The palace was constructed around 1500 by Yusuf Adil Shah of the Bijapur Sultanate (called Hidalcão by the Portuguese) to serve as his summer residence. It was strategically fortified with numerous cannons to defend the mouth of the Mandovi River. In 1510, the Portuguese Empire captured the structure after defeating the Bijapur forces.

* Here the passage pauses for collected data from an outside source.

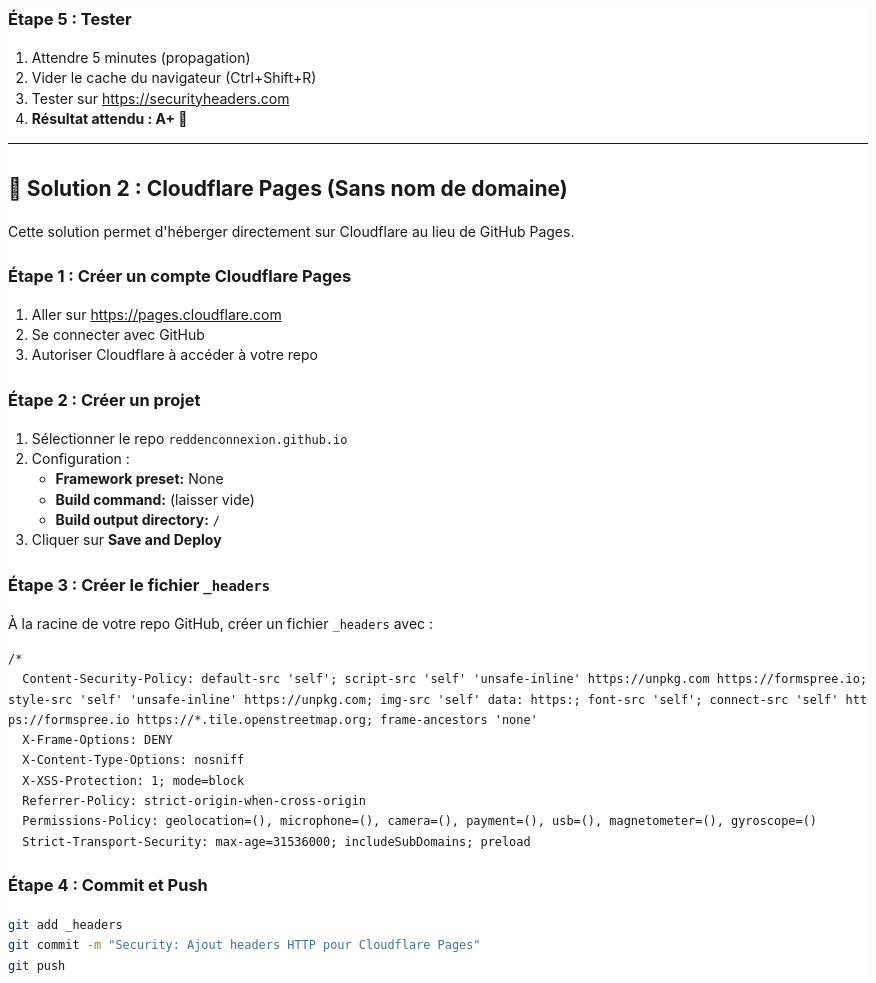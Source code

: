 ### Étape 5 : Tester

1. Attendre 5 minutes (propagation)
2. Vider le cache du navigateur (Ctrl+Shift+R)
3. Tester sur https://securityheaders.com
4. **Résultat attendu : A+ 🎉**

---

## 🚀 Solution 2 : Cloudflare Pages (Sans nom de domaine)

Cette solution permet d'héberger directement sur Cloudflare au lieu de GitHub Pages.

### Étape 1 : Créer un compte Cloudflare Pages

1. Aller sur https://pages.cloudflare.com
2. Se connecter avec GitHub
3. Autoriser Cloudflare à accéder à votre repo

### Étape 2 : Créer un projet

1. Sélectionner le repo `reddenconnexion.github.io`
2. Configuration :
   - **Framework preset:** None
   - **Build command:** (laisser vide)
   - **Build output directory:** `/`
3. Cliquer sur **Save and Deploy**

### Étape 3 : Créer le fichier `_headers`

À la racine de votre repo GitHub, créer un fichier `_headers` avec :

```
/*
  Content-Security-Policy: default-src 'self'; script-src 'self' 'unsafe-inline' https://unpkg.com https://formspree.io; style-src 'self' 'unsafe-inline' https://unpkg.com; img-src 'self' data: https:; font-src 'self'; connect-src 'self' https://formspree.io https://*.tile.openstreetmap.org; frame-ancestors 'none'
  X-Frame-Options: DENY
  X-Content-Type-Options: nosniff
  X-XSS-Protection: 1; mode=block
  Referrer-Policy: strict-origin-when-cross-origin
  Permissions-Policy: geolocation=(), microphone=(), camera=(), payment=(), usb=(), magnetometer=(), gyroscope=()
  Strict-Transport-Security: max-age=31536000; includeSubDomains; preload
```

### Étape 4 : Commit et Push

```bash
git add _headers
git commit -m "Security: Ajout headers HTTP pour Cloudflare Pages"
git push
```
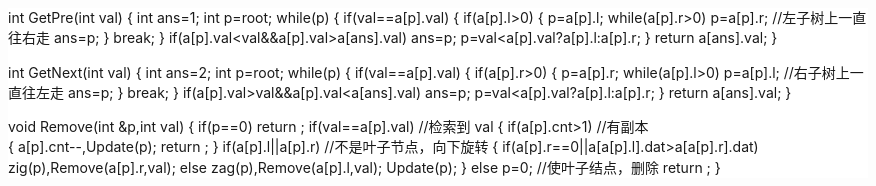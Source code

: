 int GetPre(int val)
{
    int ans=1;
    int p=root;
    while(p)
    {
        if(val==a[p].val)
        {
            if(a[p].l>0)
            {
                p=a[p].l;
                while(a[p].r>0) p=a[p].r;       //左子树上一直往右走 
                ans=p;
            }
            break;
        }
        if(a[p].val<val&&a[p].val>a[ans].val) ans=p;
        p=val<a[p].val?a[p].l:a[p].r;
    }
    return a[ans].val;
}

int GetNext(int val)
{
    int ans=2;
    int p=root;
    while(p)
    {
        if(val==a[p].val)
        {
            if(a[p].r>0)
            {
                p=a[p].r;
                while(a[p].l>0) p=a[p].l;       //右子树上一直往左走 
                ans=p;
            }
            break;
        }
        if(a[p].val>val&&a[p].val<a[ans].val) ans=p;
        p=val<a[p].val?a[p].l:a[p].r;
    }
    return a[ans].val;
}

void Remove(int &p,int val)
{
    if(p==0) return ;
    if(val==a[p].val)       //检索到 val 
    {
        if(a[p].cnt>1)      //有副本  
        {
            a[p].cnt--,Update(p);
            return ;
        }
        if(a[p].l||a[p].r)      //不是叶子节点，向下旋转 
        {
            if(a[p].r==0||a[a[p].l].dat>a[a[p].r].dat)
                zig(p),Remove(a[p].r,val);
            else zag(p),Remove(a[p].l,val);
            Update(p);
        }
        else p=0;       //使叶子结点，删除 
        return ;
    }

Following the conquest, the Portuguese modified the building significantly around 1615. It initially served as a residence for the Viceroys when they stayed in Panaji, which was then a small village. In 1759, the residence of the Viceroy was officially shifted from Old Goa to this palace as the former capital suffered from epidemics. It continued to serve as the official seat of the Portuguese government in Goa until 1918, after which the governors moved to Cabo Raj Bhavan.

===Post-Liberation===
After the annexation of Goa by India in 1961, the building became the site of the first session of the Goa Legislative Assembly in 1963. It functioned as the Goa State Secretariat and the legislative assembly until the early 21st century, when these offices were moved to a new complex in Porvorim.

==Architecture==
The building is a two-story structure characterized by its white-washed exterior and large windows. Its design reflects a blend of local and colonial architectural influences, though little remains of the original Adil Shahi "palace" aesthetic due to numerous Portuguese renovations.

==Current status==
In recent years, the palace has been repurposed as a cultural center. It has hosted various exhibitions, including the Serendipity Arts Festival, and housed the Goa State Museum. Plans for a major restoration project were initiated in 2024 to address structural issues such as roof leaks and timber decay, with the aim of preserving the site as a premier heritage landmark.